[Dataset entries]
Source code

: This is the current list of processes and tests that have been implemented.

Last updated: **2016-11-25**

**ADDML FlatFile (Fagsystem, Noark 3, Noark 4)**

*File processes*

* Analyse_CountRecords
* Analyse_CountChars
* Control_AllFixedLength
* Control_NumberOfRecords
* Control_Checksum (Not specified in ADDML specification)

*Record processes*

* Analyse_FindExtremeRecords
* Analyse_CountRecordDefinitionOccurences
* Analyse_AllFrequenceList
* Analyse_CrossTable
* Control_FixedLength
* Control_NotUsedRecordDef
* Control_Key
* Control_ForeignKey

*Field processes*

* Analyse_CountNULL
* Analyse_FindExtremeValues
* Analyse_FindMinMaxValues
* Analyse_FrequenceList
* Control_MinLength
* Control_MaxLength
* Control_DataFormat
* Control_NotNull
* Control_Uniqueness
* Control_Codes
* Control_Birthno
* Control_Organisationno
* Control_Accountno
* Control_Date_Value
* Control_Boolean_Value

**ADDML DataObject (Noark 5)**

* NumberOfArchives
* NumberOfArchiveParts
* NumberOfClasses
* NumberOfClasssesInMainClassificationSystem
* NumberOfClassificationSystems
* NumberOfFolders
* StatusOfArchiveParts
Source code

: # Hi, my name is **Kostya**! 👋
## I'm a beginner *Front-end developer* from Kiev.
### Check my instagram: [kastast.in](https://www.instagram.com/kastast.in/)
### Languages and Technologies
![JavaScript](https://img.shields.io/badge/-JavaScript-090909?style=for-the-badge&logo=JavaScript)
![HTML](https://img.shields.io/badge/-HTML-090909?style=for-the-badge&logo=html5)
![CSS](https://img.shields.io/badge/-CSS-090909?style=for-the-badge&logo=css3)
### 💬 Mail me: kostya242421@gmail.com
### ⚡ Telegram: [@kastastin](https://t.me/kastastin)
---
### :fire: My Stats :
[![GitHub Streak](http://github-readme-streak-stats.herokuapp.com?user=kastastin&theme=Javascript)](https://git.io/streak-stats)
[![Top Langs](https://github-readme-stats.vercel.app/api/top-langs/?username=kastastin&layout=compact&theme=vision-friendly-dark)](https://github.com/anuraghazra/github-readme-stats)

• Task to complete
Only the lines above that hold "processes" are wanted. Show every one of them.

• Your solution
: This is the current list of processes and tests that have been implemented.
*File processes*
*Record processes*
*Field processes*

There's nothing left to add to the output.